Surpassing the 2.62 million vehicles the company sold last year in the U.S. — its biggest market — would be difficult, executive vice-president Tokuichi Uranishi told a shareholders meeting Tuesday, according to Toyota spokesman Paul Nolasco.
Toyota said in December that it was hoping to sell 2.64 million vehicles in America in 2008 and predicted a five per cent jump in global sales to 9.85 million because of strong sales in emerging markets such as China and Russia.
Toyota Motor Corp. will review its sales targets in July, as it does every year.
Through the first half of June, total auto sales in the U.S. were running at an annualized rate of about 12.5 million, according to J.D. Power & Associates. It was the lowest level in decades and a huge drop from the year-earlier annualized rate of 16.3 million vehicles.
Uranishi projected that total U.S. auto sales could slip under 15 million this year, Nolasco said.
Last week, Ford Motor Co. said industrywide sales could drop as low as 14.4 million for the year, which would be the lowest in 13 years, according to Ward's AutoInfoBank.
With buyers fleeing to smaller, more fuel-efficient cars, demand has soared for Toyota's gasoline-electric hybrid models.
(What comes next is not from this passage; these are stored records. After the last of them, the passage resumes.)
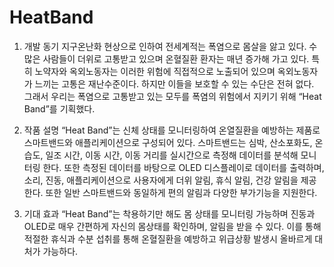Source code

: # HeatBand

1. 개발 동기
지구온난화 현상으로 인하여 전세계적는 폭염으로 몸살을 앓고 있다. 수많은 사람들이 더위로 고통받고 있으며 온혈질환 환자는 매년 증가해 가고 있다. 특히 노약자와 옥외노동자는 이러한 위험에 직접적으로 노출되어 있으며 옥외노동자가 느끼는 고통은 재난수준이다. 하지만 이들을 보호할 수 있는 수단은 전혀 없다. 그래서 우리는 폭염으로 고통받고 있는 모두를 폭염의 위험에서 지키기 위해 “Heat Band”를 기획했다.

2. 작품 설명
“Heat Band”는 신체 상태를 모니터링하여 온열질환을 예방하는 제품로 스마트밴드와 애플리케이션으로 구성되어 있다. 스마트밴드는 심박, 산소포화도, 온습도, 일조 시간, 이동 시간, 이동 거리를 실시간으로 측정해 데이터를 분석해 모니터링 한다. 또한 측정된 데이터를 바탕으로 OLED 디스플레이로 데이터를 출력하며, 소리, 진동, 애플리케이션으로 사용자에게 더위 알림, 휴식 알림, 건강 알림을 제공한다. 또한 일반 스마트밴드와 동일하게 편의 알림과 다양한 부가기능을 지원한다.

3. 기대 효과
“Heat Band”는 착용하기만 해도 몸 상태를 모니터링 가능하며 진동과 OLED로 매우 간편하게 자신의 몸상태를 확인하며, 알림을 받을 수 있다. 이를 통해 적절한 휴식과 수분 섭취를 통해 온혈질환을 예방하고 위급상황 발생시 올바르게 대처가 가능하다.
Still, their popularity has been unable to fully insulate the Japanese carmaker from a drop-off in sales of larger vehicles.
Toyota announced recently a slowdown in production of large pickup trucks and sport utility vehicles at plants in Texas and Indiana.
The shift in consumer preference has hit Toyota's American-based rivals especially hard.
General Motors Corp. said Monday that it would further cut SUV and pickup-truck production, on top of its announcement earlier this month that it will close four North American plants by 2010, including one in Oshawa, Ont.
GM also plans to offer zero-interest financing to clear out inventories of some 2008 pickups and SUVs.
Ford announced cuts Friday at seven pickup truck and SUV factories for the remainder of the year. It now plans to produce 475,000 vehicles in the third quarter, 25 per cent fewer than in the same period last year.